BESG has been in existence exactly six years LINK. The following report, submitted to the Nature Society (Singapore), documents our achievements for the year May 2010 to May 2011.
“The Bird Ecology Study Group through its website continues to encourage birdwatchers to study birds. For the year under review, we posted another 390 new posts. This increases the total number of articles to over 2,000. Since the inauguration of the website in 2005, we have received more than two million hits from all over the world.
“Our contributors were mainly locals – not organised birdwatchers but independent birders. Serious birdwatching requires patience in the field, to stalk and observe species, regardless of whether they are common or rare. Camera and videocams have helped record behaviour for later interpretation by more experienced birders and/or biologists.
“We also see a substantial increase in contributions from Malaysian birders. Of particular mention is Dato’ Dr Amar-Singh HSS from Ipoh, Perak. Since the last report, Amar has posted more than a hundred articles, with many more waiting on the sideline. This has led to prominent ornithologist Dr D. R. Wells to comment that Amar is one rare birdwatcher who returns from almost every trip with interesting accounts of behaviour. Many of these observations have never been reported before. Amar even has photos, sound recordings and video footages to back up his observations.
“The general profile of our contributors has seen a significant change. Photographers were at the forefront initially. Then came independent birders who document behaviour with digital cameras. The latest contributors include videographers. Such a shift is understandable. With only a few hundred bird species around, the behaviour of common ones soon become well documented. Video clips with sound recordings then provide novel posts that cannot be matched by still images. Obviously, there is a need to work harder to document newer behaviour or behaviour of rare species. This is why we must upgrade our birdwatching activities to maintain the interest of members.
“Of late, members of the public are writing in to contribute. Without doubt, they have been enthused by our website to take an interest in birds. This is a development we have been waiting for, where the public comes forward as citizen scientists to share their experience.
“We would like to thank Jacqueline Lau, who continues to generously host our website, even upgrading it to its present attractive format with its own dedicated domain. We are using the latest version of WordPress, with a new theme to make it more compatible with newer browser versions and mobile platforms.
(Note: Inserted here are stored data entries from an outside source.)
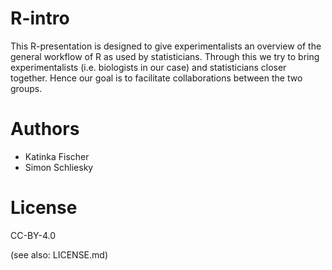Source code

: # R-intro
This R-presentation is designed to give experimentalists an overview of the general workflow of R as used by statisticians.
Through this we try to bring experimentalists (i.e. biologists in our case)  and statisticians closer together.
Hence our goal is to facilitate collaborations between the two groups.

# Authors
- Katinka Fischer 
- Simon Schliesky

# License
CC-BY-4.0

(see also: LICENSE.md)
“In line with our efforts to improve activities, we have added a sister site ‘The Birds of Singapore” LINK. This is the initiative of Malaysian ornithologist Slim Sreedharan, who is hosting the site. This ambitious project aims to list, for a start, 100 of the commoner species. This is essentially an online book, which includes checklists, species descriptions, information on behaviour, large images and updated references, with audio recordings of vocalisations and eventually, video clips. It aims to be very much more than what conventional guidebooks can offer. The site is still growing. Viewers will find it useful to visit occasionally, to look up the checklists and growing number of bird species with updated information added.
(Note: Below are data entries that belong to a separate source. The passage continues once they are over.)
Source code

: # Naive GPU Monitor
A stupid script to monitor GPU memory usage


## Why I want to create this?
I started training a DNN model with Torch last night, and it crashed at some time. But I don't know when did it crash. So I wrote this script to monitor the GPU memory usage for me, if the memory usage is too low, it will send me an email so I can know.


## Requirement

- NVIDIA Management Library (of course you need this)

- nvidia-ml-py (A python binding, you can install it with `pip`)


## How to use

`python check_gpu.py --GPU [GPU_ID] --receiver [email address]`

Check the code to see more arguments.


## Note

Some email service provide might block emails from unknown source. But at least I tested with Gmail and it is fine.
“BESG has linked up with a host of internet activities. Our involvement with the fortnightly bird carnival ‘I and the Bird’ has been ongoing for some years now. In June 2010, we hosted the carnival which provided us further international exposure LINK. In October we participated in ‘Blog Action Day’ with a post on the Sungei Buloh Wetland Reserve LINK. In May 2011 we had a post to show solidarity with World Sparrow Day LINK.
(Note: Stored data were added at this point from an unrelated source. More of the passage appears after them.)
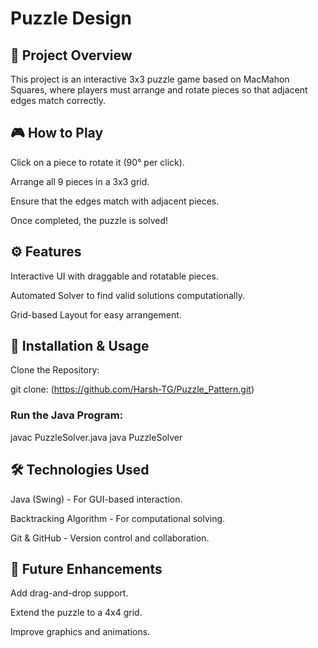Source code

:# Puzzle Design

## 📌 Project Overview

This project is an interactive 3x3 puzzle game based on MacMahon Squares, where players must arrange and rotate pieces so that adjacent edges match correctly.

## 🎮 How to Play

Click on a piece to rotate it (90° per click).

Arrange all 9 pieces in a 3x3 grid.

Ensure that the edges match with adjacent pieces.

Once completed, the puzzle is solved!

## ⚙️ Features

Interactive UI with draggable and rotatable pieces.

Automated Solver to find valid solutions computationally.

Grid-based Layout for easy arrangement.

## 🚀 Installation & Usage

Clone the Repository:

git clone: (https://github.com/Harsh-TG/Puzzle_Pattern.git)

### Run the Java Program:

javac PuzzleSolver.java
java PuzzleSolver

## 🛠️ Technologies Used

Java (Swing) - For GUI-based interaction.

Backtracking Algorithm - For computational solving.

Git & GitHub - Version control and collaboration.

## 📌 Future Enhancements

Add drag-and-drop support.

Extend the puzzle to a 4x4 grid.

Improve graphics and animations.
“Our involvement with the international blogging community has seen us linked up with GreenAnswers LINK, a site that promotes environmental education through open debates and discussions. With our wide experience in bird ecology and behaviour, we are answering questions posed by readers on this topic. Our participation as guest writer includes an article on ‘Bird Ecology Study Group Brings Scientific Approach in Birdwatching in Singapore’ LINK and ‘From Watching Birdwatchers to Watching Birds’ LINK.
“In our modest way we continued to contribute to ornithology in the two scientific publications:
1. Choy, W. M. & Y. C. Wee (2010). Observations at a mangrove Pitta Pitta megarhyncha nest in peninsular Malaysia. BirdingAsia 14: 30-33.
2. Wee, Y. C., 2011. Citizen science and the monitoring of hornbills in Singapore. The Raffles Bulletin of Zoology, 24: 23-25.
“Finally, BESG will continue to remain dynamic and not stagnate, in both layout aesthetics of our website and in the quality of our contents. Only by doing so will we meet the challenges of the new decade. BESG wishes to thank all contributors who have generously allowed us to make use of their images and observations, as well as those who submitted articles for posting.